Tyrrenia
Granitici torrioni, a picco sovra il mare,
adusi a raccontar di leggendarie gesta
nell'aria ancora pregna delle memorie care
di questa nostra terra sì divenuta mesta.
E parlano le pietre nel fuoco dei meriggi
quando calura stimola il canto di cicale
e le scoscese dune disegnano miraggi
agli occhi allucinati del peregrin mortale.
Ed io, che vò ramingo per quei ventosi lidi,
ascolto antiche voci tra le ginestre e il mare,
e grida di gabbiani che levansi dai nidi
e volano radenti su scogli di calcare.
Ritornano alla mente i sogni mai sopiti,
spumosi come l'onda s'arenano alla riva,
e fissano negli occhi la giovinezza ardita
insieme alla canizia che irriguardosa arriva.

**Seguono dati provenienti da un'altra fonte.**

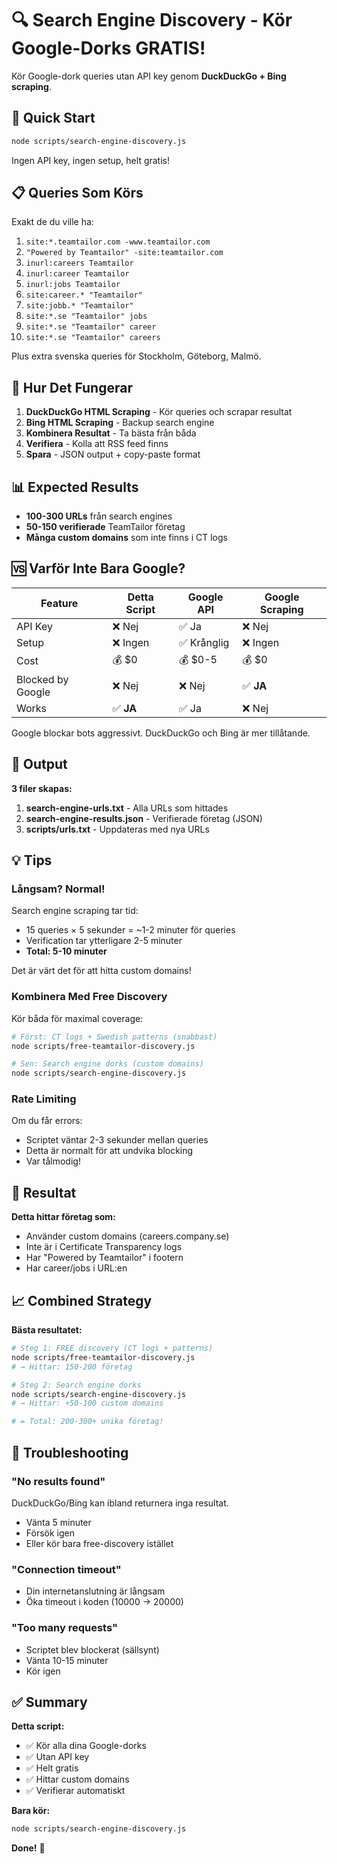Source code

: # 🔍 Search Engine Discovery - Kör Google-Dorks GRATIS!

Kör Google-dork queries utan API key genom **DuckDuckGo + Bing scraping**.

## 🚀 Quick Start

```bash
node scripts/search-engine-discovery.js
```

Ingen API key, ingen setup, helt gratis!

## 📋 Queries Som Körs

Exakt de du ville ha:

1. `site:*.teamtailor.com -www.teamtailor.com`
2. `"Powered by Teamtailor" -site:teamtailor.com`
3. `inurl:careers Teamtailor`
4. `inurl:career Teamtailor`
5. `inurl:jobs Teamtailor`
6. `site:career.* "Teamtailor"`
7. `site:jobb.* "Teamtailor"`
8. `site:*.se "Teamtailor" jobs`
9. `site:*.se "Teamtailor" career`
10. `site:*.se "Teamtailor" careers`

Plus extra svenska queries för Stockholm, Göteborg, Malmö.

## 🎯 Hur Det Fungerar

1. **DuckDuckGo HTML Scraping** - Kör queries och scrapar resultat
2. **Bing HTML Scraping** - Backup search engine
3. **Kombinera Resultat** - Ta bästa från båda
4. **Verifiera** - Kolla att RSS feed finns
5. **Spara** - JSON output + copy-paste format

## 📊 Expected Results

- **100-300 URLs** från search engines
- **50-150 verifierade** TeamTailor företag
- **Många custom domains** som inte finns i CT logs

## 🆚 Varför Inte Bara Google?

| Feature | Detta Script | Google API | Google Scraping |
|---------|-------------|------------|----------------|
| API Key | ❌ Nej | ✅ Ja | ❌ Nej |
| Setup | ❌ Ingen | ✅ Krånglig | ❌ Ingen |
| Cost | 💰 $0 | 💰 $0-5 | 💰 $0 |
| Blocked by Google | ❌ Nej | ❌ Nej | ✅ **JA** |
| Works | ✅ **JA** | ✅ Ja | ❌ Nej |

Google blockar bots aggressivt. DuckDuckGo och Bing är mer tillåtande.

## 📁 Output

**3 filer skapas:**

1. **search-engine-urls.txt** - Alla URLs som hittades
2. **search-engine-results.json** - Verifierade företag (JSON)
3. **scripts/urls.txt** - Uppdateras med nya URLs

## 💡 Tips

### Långsam? Normal!

Search engine scraping tar tid:
- 15 queries × 5 sekunder = ~1-2 minuter för queries
- Verification tar ytterligare 2-5 minuter
- **Total: 5-10 minuter**

Det är värt det för att hitta custom domains!

### Kombinera Med Free Discovery

Kör båda för maximal coverage:

```bash
# Först: CT logs + Swedish patterns (snabbast)
node scripts/free-teamtailor-discovery.js

# Sen: Search engine dorks (custom domains)
node scripts/search-engine-discovery.js
```

### Rate Limiting

Om du får errors:
- Scriptet väntar 2-3 sekunder mellan queries
- Detta är normalt för att undvika blocking
- Var tålmodig!

## 🎉 Resultat

**Detta hittar företag som:**
- Använder custom domains (careers.company.se)
- Inte är i Certificate Transparency logs
- Har "Powered by Teamtailor" i footern
- Har career/jobs i URL:en

## 📈 Combined Strategy

**Bästa resultatet:**

```bash
# Steg 1: FREE discovery (CT logs + patterns)
node scripts/free-teamtailor-discovery.js
# → Hittar: 150-200 företag

# Steg 2: Search engine dorks
node scripts/search-engine-discovery.js
# → Hittar: +50-100 custom domains

# = Total: 200-300+ unika företag!
```

## 🚨 Troubleshooting

### "No results found"

DuckDuckGo/Bing kan ibland returnera inga resultat.
- Vänta 5 minuter
- Försök igen
- Eller kör bara free-discovery istället

### "Connection timeout"

- Din internetanslutning är långsam
- Öka timeout i koden (10000 → 20000)

### "Too many requests"

- Scriptet blev blockerat (sällsynt)
- Vänta 10-15 minuter
- Kör igen

## ✅ Summary

**Detta script:**
- ✅ Kör alla dina Google-dorks
- ✅ Utan API key
- ✅ Helt gratis
- ✅ Hittar custom domains
- ✅ Verifierar automatiskt

**Bara kör:**
```bash
node scripts/search-engine-discovery.js
```

**Done!** 🎉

Rimiro quei tornanti salir sulle colline,
tagliar per le contrade e i pascoli bovini,
svanire come serpi tra il limitar dei pini
e poscia riapparir sugli assolati crini.
All'ora vespertina le vecchie poverelle
che sgranano rosari nel coro di una chiesa.
Avvinto dai sussulti è il cor delle zitelle
sedute fuori l'uscio in speranzosa attesa.
E scopro rami secchi agli angoli degli occhi
di contadini stanchi dalle rossicce gote
che tornano dai campi, in piedi sovra i cocchi,
fischiando allegre strofe e popolari note.
Io canto il mio Tirreno e la sofferta voce
di rustica progenie e marinara gente,
avvezza a sopportar silente la sua croce
ai piedi di castelli e dinastie potenti.
Son queste le mie terre, vissute con tormento,
all'ombra degli ulivi a rinnovar passioni,
quando l'amor gentile s'infila nella mente
ed il pensier di Lei ti toglie la ragione...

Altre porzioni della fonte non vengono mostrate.